Social smiling is an innate behavior all human beings possess and similar to emotions has a basic function (Kalat & Shiota, 2007). Newborns display a smile-like expression when they are relaxed (Kalat & Shiota, 2007). This smile is an expression of a positive emotion, but is not connected to a social interaction, therefore it is not a smile (Kalat & Shiota, 2007). Kalat & Shiota (2007) stated, it is not until about six weeks of age, when “suddenly the infant responds to other people’s smiles by grinning in return” (p. 78). Parents have a tendency to interact and play more with their infant when he or she reciprocates a smile (Kalat & Shiota, 2007). This interaction and behavior between the infant and adult is vital for further cognitive and social development of the infant (Bower, 1977).
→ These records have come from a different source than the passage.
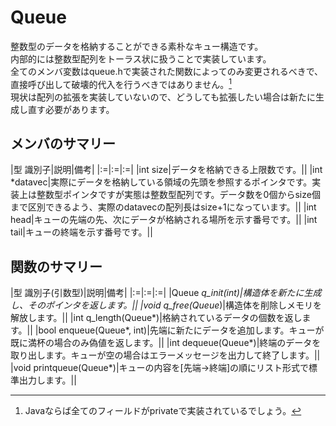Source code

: # Queue
整数型のデータを格納することができる素朴なキュー構造です。  
内部的には整数型配列をトーラス状に扱うことで実装しています。  
全てのメンバ変数はqueue.hで実装された関数によってのみ変更されるべきで、直接呼び出して破壊的代入を行うべきではありません。[^1]  
現状は配列の拡張を実装していないので、どうしても拡張したい場合は新たに生成し直す必要があります。

## メンバのサマリー
|型 識別子|説明|備考|
|:=|:=|:=|
|int size|データを格納できる上限数です。||
|int *datavec|実際にデータを格納している領域の先頭を参照するポインタです。実装上は整数型ポインタですが実態は整数型配列です。<bf>データ数を0個からsize個まで区別できるよう、実際のdatavecの配列長はsize+1になっています。||
|int head|キューの先端の先、次にデータが格納される場所を示す番号です。||
|int tail|キューの終端を示す番号です。||

## 関数のサマリー
|型 識別子(引数型)|説明|備考|
|:=|:=|:=|
|Queue *q_init(int)|構造体を新たに生成し、そのポインタを返します。||
|void q_free(Queue*)|構造体を削除しメモリを解放します。||
|int q_length(Queue*)|格納されているデータの個数を返します。||
|bool enqueue(Queue*, int)|先端に新たにデータを追加します。<bf>キューが既に満杯の場合のみ偽値を返します。||
|int dequeue(Queue*)|終端のデータを取り出します。キューが空の場合はエラーメッセージを出力して終了します。||
|void printqueue(Queue*)|キューの内容を\[先端-\>終端\]の順にリスト形式で標準出力します。||

[^1]:Javaならば全てのフィールドがprivateで実装されているでしょう。
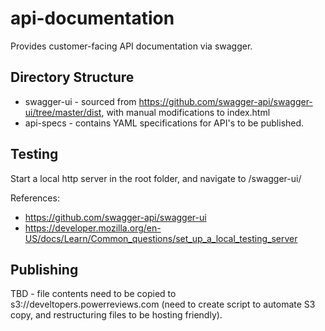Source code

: # api-documentation

Provides customer-facing API documentation via swagger.

## Directory Structure

* swagger-ui - sourced from https://github.com/swagger-api/swagger-ui/tree/master/dist, with manual modifications to index.html
* api-specs - contains YAML specifications for API's to be published.

## Testing
Start a local http server in the root folder, and navigate to <SERVER BASE>/swagger-ui/

References:  
* https://github.com/swagger-api/swagger-ui
* https://developer.mozilla.org/en-US/docs/Learn/Common_questions/set_up_a_local_testing_server

## Publishing
TBD - file contents need to be copied to s3://develtopers.powerreviews.com (need to create script to automate S3 copy, and restructuring files to be hosting friendly).


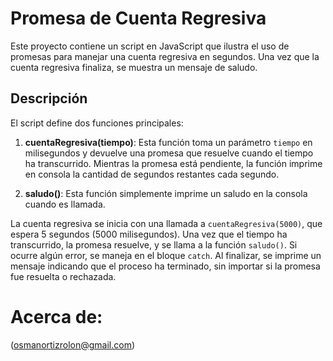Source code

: # Promesa de Cuenta Regresiva

Este proyecto contiene un script en JavaScript que ilustra el uso de promesas para manejar una cuenta regresiva en segundos. Una vez que la cuenta regresiva finaliza, se muestra un mensaje de saludo.

## Descripción

El script define dos funciones principales:

1. **cuentaRegresiva(tiempo)**: Esta función toma un parámetro `tiempo` en milisegundos y devuelve una promesa que resuelve cuando el tiempo ha transcurrido. Mientras la promesa está pendiente, la función imprime en consola la cantidad de segundos restantes cada segundo.

2. **saludo()**: Esta función simplemente imprime un saludo en la consola cuando es llamada.

La cuenta regresiva se inicia con una llamada a `cuentaRegresiva(5000)`, que espera 5 segundos (5000 milisegundos). Una vez que el tiempo ha transcurrido, la promesa resuelve, y se llama a la función `saludo()`. Si ocurre algún error, se maneja en el bloque `catch`. Al finalizar, se imprime un mensaje indicando que el proceso ha terminado, sin importar si la promesa fue resuelta o rechazada.

# Acerca de:

(osmanortizrolon@gmail.com)
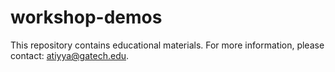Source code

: # workshop-demos
This repository contains educational materials. 
For more information, please contact: atiyya@gatech.edu.
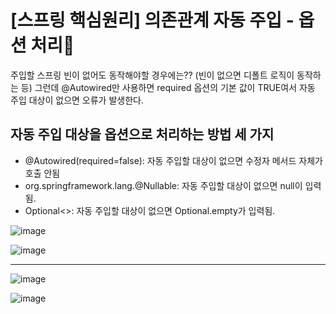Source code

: # [스프링 핵심원리] 의존관계 자동 주입 - 옵션 처리

주입할 스프링 빈이 없어도 동작해야할 경우에는??
(빈이 없으면 디폴트 로직이 동작하는 등)
그런데 @Autowired만 사용하면 required 옵션의 기본 값이 TRUE여서 자동 주입 대상이 없으면 오류가 발생한다.

## 자동 주입 대상을 옵션으로 처리하는 방법 세 가지
- @Autowired(required=false): 자동 주입할 대상이 없으면 수정자 메서드 자체가 호출 안됨
- org.springframework.lang.@Nullable: 자동 주입할 대상이 없으면 null이 입력됨.
- Optional<>: 자동 주입할 대상이 없으면 Optional.empty가 입력됨.

![image](https://user-images.githubusercontent.com/37948906/143417088-81e73b18-8c50-4841-80ee-651757b7a060.png)

![image](https://user-images.githubusercontent.com/37948906/143417349-8c049419-e20b-45a7-9b15-afd2cb4b2ad2.png)

---

![image](https://user-images.githubusercontent.com/37948906/143419036-4911cfe1-57d0-4aa4-8778-e4a52d10da32.png)

![image](https://user-images.githubusercontent.com/37948906/143419058-1947d093-6c09-4325-8343-8602a51b9668.png)



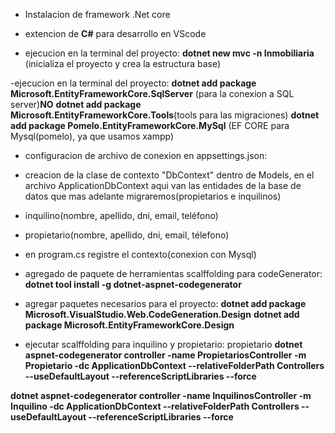 - Instalacion de framework .Net core
- extencion de **C#** para desarrollo en VScode

- ejecucion en la terminal del proyecto: **dotnet new mvc -n Inmobiliaria** (inicializa el proyecto y crea la estructura base)

-ejecucion en la terminal del proyecto:
**dotnet add package Microsoft.EntityFrameworkCore.SqlServer** (para la conexion a SQL server)**NO**
**dotnet add package Microsoft.EntityFrameworkCore.Tools**(tools para las migraciones)
**dotnet add package Pomelo.EntityFrameworkCore.MySql** (EF CORE para Mysql(pomelo), ya que usamos xampp)

- configuracion de archivo de conexion en appsettings.json:

- creacion de la clase de contexto "DbContext" dentro de Models, en el archivo ApplicationDbContext
aqui van las entidades de la base de datos que mas adelante migraremos(propietarios e inquilinos)

- inquilino(nombre, apellido, dni, email, teléfono)
- propietario(nombre, apellido, dni, email, télefono)

- en program.cs registre el contexto(conexion con Mysql)

- agregado de paquete de herramientas scalffolding para codeGenerator:
 **dotnet tool install -g dotnet-aspnet-codegenerator**

- agregar paquetes necesarios para el proyecto:
**dotnet add package Microsoft.VisualStudio.Web.CodeGeneration.Design**
**dotnet add package Microsoft.EntityFrameworkCore.Design**

- ejecutar scalffolding para inquilino y propietario:
propietario
**dotnet aspnet-codegenerator controller -name PropietariosController -m Propietario -dc ApplicationDbContext --relativeFolderPath Controllers --useDefaultLayout --referenceScriptLibraries --force**

**dotnet aspnet-codegenerator controller -name InquilinosController -m Inquilino -dc ApplicationDbContext --relativeFolderPath Controllers --useDefaultLayout --referenceScriptLibraries --force**

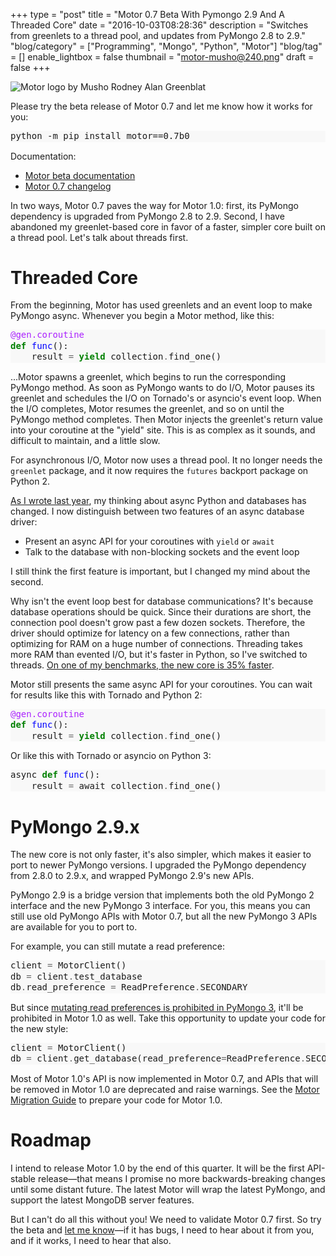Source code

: +++
type = "post"
title = "Motor 0.7 Beta With Pymongo 2.9 And A Threaded Core"
date = "2016-10-03T08:28:36"
description = "Switches from greenlets to a thread pool, and updates from PyMongo 2.8 to 2.9."
"blog/category" = ["Programming", "Mongo", "Python", "Motor"]
"blog/tag" = []
enable_lightbox = false
thumbnail = "motor-musho@240.png"
draft = false
+++

<p><img style="display:block; margin-left:auto; margin-right:auto;" src="motor-musho.png" alt="Motor logo by Musho Rodney Alan Greenblat" title="motor-musho.png" border="0" /></p>
<p>Please try the beta release of Motor 0.7 and let me know how it works for you:</p>
<div class="codehilite" style="background: #f8f8f8"><pre style="line-height: 125%">python -m pip install motor==0.7b0
</pre></div>


<p>Documentation:</p>
<ul>
<li><a href="https://motor.readthedocs.io/en/latest/">Motor beta documentation</a></li>
<li><a href="https://motor.readthedocs.io/en/latest/changelog.html">Motor 0.7 changelog</a></li>
</ul>
<p>In two ways, Motor 0.7 paves the way for Motor 1.0: first, its PyMongo dependency is upgraded from PyMongo 2.8 to 2.9. Second, I have abandoned my greenlet-based core in favor of a faster, simpler core built on a thread pool. Let's talk about threads first.</p>
<h1 id="threaded-core">Threaded Core</h1>
<p>From the beginning, Motor has used greenlets and an event loop to make PyMongo async. Whenever you begin a Motor method, like this:</p>
<div class="codehilite" style="background: #f8f8f8"><pre style="line-height: 125%"><span style="color: #AA22FF">@gen.coroutine</span>
<span style="color: #008000; font-weight: bold">def</span> <span style="color: #0000FF">func</span>():
    result <span style="color: #666666">=</span> <span style="color: #008000; font-weight: bold">yield</span> collection<span style="color: #666666">.</span>find_one()
</pre></div>


<p>...Motor spawns a greenlet, which begins to run the corresponding PyMongo method. As soon as PyMongo wants to do I/O, Motor pauses its greenlet and schedules the I/O on Tornado's or asyncio's event loop. When the I/O completes, Motor resumes the greenlet, and so on until the PyMongo method completes. Then Motor injects the greenlet's return value into your coroutine at the "yield" site. This is as complex as it sounds, and difficult to maintain, and a little slow.</p>
<p>For asynchronous I/O, Motor now uses a thread pool. It no longer needs the
<code>greenlet</code> package, and it now requires the <code>futures</code> backport package on
Python 2.</p>
<p><a href="/blog/response-to-asynchronous-python-and-databases/">As I wrote last year</a>, my thinking about async Python and databases has changed. I now distinguish between two features of an async database driver:</p>
<ul>
<li>Present an async API for your coroutines with <code>yield</code> or <code>await</code></li>
<li>Talk to the database with non-blocking sockets and the event loop</li>
</ul>
<p>I still think the first feature is important, but I changed my mind about the second.</p>
<p>Why isn't the event loop best for database communications? It's because database operations should be quick. Since their durations are short, the connection pool doesn't grow past a few dozen sockets. Therefore, the driver should optimize for latency on a few connections, rather than optimizing for RAM on a huge number of connections. Threading takes more RAM than evented I/O, but it's faster in Python, so I've switched to threads. <a href="https://jira.mongodb.org/browse/MOTOR-112?focusedCommentId=1376428&amp;page=com.atlassian.jira.plugin.system.issuetabpanels:comment-tabpanel#comment-1376428">On one of my benchmarks, the new core is 35% faster</a>.</p>
<p>Motor still presents the same async API for your coroutines. You can wait for results like this with Tornado and Python 2:</p>
<div class="codehilite" style="background: #f8f8f8"><pre style="line-height: 125%"><span style="color: #AA22FF">@gen.coroutine</span>
<span style="color: #008000; font-weight: bold">def</span> <span style="color: #0000FF">func</span>():
    result <span style="color: #666666">=</span> <span style="color: #008000; font-weight: bold">yield</span> collection<span style="color: #666666">.</span>find_one()
</pre></div>


<p>Or like this with Tornado or asyncio on Python 3:</p>
<div class="codehilite" style="background: #f8f8f8"><pre style="line-height: 125%">async <span style="color: #008000; font-weight: bold">def</span> <span style="color: #0000FF">func</span>():
    result <span style="color: #666666">=</span> await collection<span style="color: #666666">.</span>find_one() 
</pre></div>


<h1 id="pymongo-29x">PyMongo 2.9.x</h1>
<p>The new core is not only faster, it's also simpler, which makes it easier to port to newer PyMongo versions. I upgraded the PyMongo dependency from 2.8.0 to 2.9.x, and wrapped PyMongo 2.9's new APIs.</p>
<p>PyMongo 2.9 is a bridge version that implements both the old PyMongo 2 interface and the new PyMongo 3 interface. For you, this means you can still use old PyMongo APIs with Motor 0.7, but all the new PyMongo 3 APIs are available for you to port to.</p>
<p>For example, you can still mutate a read preference:</p>
<div class="codehilite" style="background: #f8f8f8"><pre style="line-height: 125%">client <span style="color: #666666">=</span> MotorClient()
db <span style="color: #666666">=</span> client<span style="color: #666666">.</span>test_database
db<span style="color: #666666">.</span>read_preference <span style="color: #666666">=</span> ReadPreference<span style="color: #666666">.</span>SECONDARY
</pre></div>


<p>But since <a href="http://api.mongodb.com/python/current/migrate-to-pymongo3.html#the-read-preference-attribute-is-immutable">mutating read preferences is prohibited in PyMongo 3</a>, it'll be prohibited in Motor 1.0 as well. Take this opportunity to update your code for the new style:</p>
<div class="codehilite" style="background: #f8f8f8"><pre style="line-height: 125%">client <span style="color: #666666">=</span> MotorClient()
db <span style="color: #666666">=</span> client<span style="color: #666666">.</span>get_database(read_preference<span style="color: #666666">=</span>ReadPreference<span style="color: #666666">.</span>SECONDARY)
</pre></div>


<p>Most of Motor 1.0's API is now implemented in Motor 0.7, and APIs that will be removed in
Motor 1.0 are deprecated and raise warnings. See the
<a href="https://motor.readthedocs.io/en/latest/migrate-to-motor-1.html">Motor Migration Guide</a> to prepare your code for Motor 1.0.</p>
<h1 id="roadmap">Roadmap</h1>
<p>I intend to release Motor 1.0 by the end of this quarter. It will be the first API-stable release&mdash;that means I promise no more backwards-breaking changes until some distant future. The latest Motor will wrap the latest PyMongo, and support the latest MongoDB server features.</p>
<p>But I can't do all this without you! We need to validate Motor 0.7 first.  So try the beta and <a href="https://twitter.com/jessejiryudavis">let me know</a>&mdash;if it has bugs, I need to hear about it from you, and if it works, I need to hear that also.</p>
There exist tangible differences in smiling between infants and adults. A smile cannot be socially construed as a social behavior when an infant is in his or her sleep or drowsy (Emde, Gainsbauer, & Harmon, 1976; Messinger et al., 2002; Wolff, 1963). At around six weeks of life and thereafter, the infant will smile to a variety of human and non-human objects, but will not be able to categorize or distinguish the differences between them (Jones, 2008). For example, the infant would smile at a simple toy the same way he or she would smile at a parent (Wolff, 1963).
Smiling in adults, however, has been universally associated as an expression of happiness and associated with feelings of joy (Jones, 2008). As Jones (2008) stated, many people are taught to smile politely in specific encounters, and a few cultures support smiling in public, but in general, smiles seem to be generated as “emotionally neutral social responses” (p. 350). In other words, smiling development has been linked to the positive emotions that cause “reflex-like” smiling in newborns and the socially controlled and willful smile as witnessed among adults (Jones, 2008).
Researchers studying facial expressions have found there are two types of smiles in adults, Duchenne and Non-Duchenne smile (Kalat & Shiota, 2007). The Duchenne smile, is known as the true, genuine expression of happiness with physical characteristics of raised cheeks, squinting in the corner of the eyes and a smiling mouth (Kalat & Shiota, 2007). The other smile is simply not expressing a Duchenne smile but rather a fake, voluntary smile (Non-Duchenne) (Kalat & Shiota, 2007). Although this voluntary smile is sometimes seen as false, it does not mean the person is not happy or the expression is not an honest one (Kalat & Shiota, 2007). These differences are particularly seen more between men and women, as women smile more than men do and are expected to smile and be friendlier even when they are not content (La France, Hecht, & Paluck, 2003).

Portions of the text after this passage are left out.